Her keel was laid down on 7 June 1944 at the Portsmouth Navy Yard. She was launched on 6 September 1944 sponsored by Mrs. Allen B. Reed, and commissioned on 16 December 1944 with Commander Bafford E. Lewellen in command.
Completed on the last day of 1944, Torsk trained out of Portsmouth, New Hampshire, Newport, Rhode Island, and New London, Connecticut, until 11 February 1945, when she headed for Florida. On 16 February, the submarine arrived at Port Everglades, Florida, where she provided services for antisubmarine research. She departed that Florida port on 20 February, transited the Panama Canal, and reached Hawaii on 23 March.

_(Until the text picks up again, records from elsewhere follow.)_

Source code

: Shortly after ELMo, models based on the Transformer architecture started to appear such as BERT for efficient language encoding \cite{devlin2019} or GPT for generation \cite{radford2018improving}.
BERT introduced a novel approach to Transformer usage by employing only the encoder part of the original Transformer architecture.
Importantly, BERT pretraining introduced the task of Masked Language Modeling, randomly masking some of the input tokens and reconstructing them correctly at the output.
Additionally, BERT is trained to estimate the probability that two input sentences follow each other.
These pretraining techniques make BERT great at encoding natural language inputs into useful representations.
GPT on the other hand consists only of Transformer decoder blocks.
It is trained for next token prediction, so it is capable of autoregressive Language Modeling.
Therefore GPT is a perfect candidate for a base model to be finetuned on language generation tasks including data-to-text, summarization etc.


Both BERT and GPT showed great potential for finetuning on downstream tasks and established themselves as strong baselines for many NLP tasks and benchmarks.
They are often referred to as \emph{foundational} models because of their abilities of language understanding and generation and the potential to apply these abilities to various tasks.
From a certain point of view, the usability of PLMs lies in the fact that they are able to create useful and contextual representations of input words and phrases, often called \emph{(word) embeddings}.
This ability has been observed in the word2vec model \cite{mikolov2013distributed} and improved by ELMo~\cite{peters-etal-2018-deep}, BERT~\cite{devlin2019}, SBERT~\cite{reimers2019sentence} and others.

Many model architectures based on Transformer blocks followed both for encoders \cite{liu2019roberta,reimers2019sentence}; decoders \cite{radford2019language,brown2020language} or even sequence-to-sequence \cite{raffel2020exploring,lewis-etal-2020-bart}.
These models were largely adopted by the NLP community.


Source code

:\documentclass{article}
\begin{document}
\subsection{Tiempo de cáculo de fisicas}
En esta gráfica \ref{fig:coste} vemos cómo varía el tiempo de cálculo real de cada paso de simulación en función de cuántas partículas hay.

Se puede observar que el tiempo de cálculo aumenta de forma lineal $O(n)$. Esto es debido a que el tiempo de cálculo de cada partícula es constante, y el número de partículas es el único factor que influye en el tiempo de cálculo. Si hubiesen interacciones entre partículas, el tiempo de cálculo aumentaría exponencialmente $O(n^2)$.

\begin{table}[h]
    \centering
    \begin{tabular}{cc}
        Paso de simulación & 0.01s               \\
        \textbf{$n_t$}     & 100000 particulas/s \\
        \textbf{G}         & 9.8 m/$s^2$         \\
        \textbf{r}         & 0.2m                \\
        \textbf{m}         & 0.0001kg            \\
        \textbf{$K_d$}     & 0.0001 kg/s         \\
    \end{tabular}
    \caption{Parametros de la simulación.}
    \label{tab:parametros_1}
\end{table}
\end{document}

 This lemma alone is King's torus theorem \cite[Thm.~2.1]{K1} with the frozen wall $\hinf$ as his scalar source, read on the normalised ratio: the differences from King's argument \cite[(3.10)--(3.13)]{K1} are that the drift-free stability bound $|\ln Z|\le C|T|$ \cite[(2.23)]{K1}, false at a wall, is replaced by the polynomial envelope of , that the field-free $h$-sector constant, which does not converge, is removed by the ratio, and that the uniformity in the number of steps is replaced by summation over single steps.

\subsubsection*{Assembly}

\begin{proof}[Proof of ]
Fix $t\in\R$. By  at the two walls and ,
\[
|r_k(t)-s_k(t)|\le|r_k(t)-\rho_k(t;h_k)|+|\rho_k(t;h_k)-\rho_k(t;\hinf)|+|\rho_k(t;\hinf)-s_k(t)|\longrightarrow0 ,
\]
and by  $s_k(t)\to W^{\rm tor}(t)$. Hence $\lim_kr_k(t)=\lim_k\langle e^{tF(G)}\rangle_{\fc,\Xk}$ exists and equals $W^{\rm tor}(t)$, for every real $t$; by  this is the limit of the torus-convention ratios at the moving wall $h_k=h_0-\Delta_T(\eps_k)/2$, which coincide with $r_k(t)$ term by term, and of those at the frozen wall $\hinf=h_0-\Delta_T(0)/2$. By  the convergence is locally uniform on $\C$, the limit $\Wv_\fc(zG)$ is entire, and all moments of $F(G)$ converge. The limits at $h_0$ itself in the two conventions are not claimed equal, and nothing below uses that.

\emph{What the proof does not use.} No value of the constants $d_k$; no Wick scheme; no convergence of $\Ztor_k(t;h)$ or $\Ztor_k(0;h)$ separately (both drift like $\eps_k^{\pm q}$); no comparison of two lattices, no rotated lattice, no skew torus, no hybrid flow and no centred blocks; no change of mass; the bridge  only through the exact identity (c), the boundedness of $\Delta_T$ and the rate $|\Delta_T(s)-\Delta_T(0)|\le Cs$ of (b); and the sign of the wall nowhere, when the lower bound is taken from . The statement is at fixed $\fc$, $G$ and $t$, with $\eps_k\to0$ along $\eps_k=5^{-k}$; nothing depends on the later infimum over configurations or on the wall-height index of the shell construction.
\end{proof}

After a repair and training period, she got underway from Pearl Harbor for her first war patrol. Torsk paused briefly at Guam en route to an area off Kii Suido which she reached on 11 May and began lifeguard duty. Air contacts were few in this period, and the submarine found no opportunity to conduct rescue operations. Toward midnight on 11 May, she set course for her patrol area off the northeastern coast of Honshū. She arrived there on 13 May and, for two days, attempted to contact other members of the wolf pack, "Lewellen's Looters." On 16 May, she made rendezvous with submarines Sand Lance and Cero. For more than a fortnight, their careful coverage of the east coast of Honshū turned up nothing more interesting than naval mines.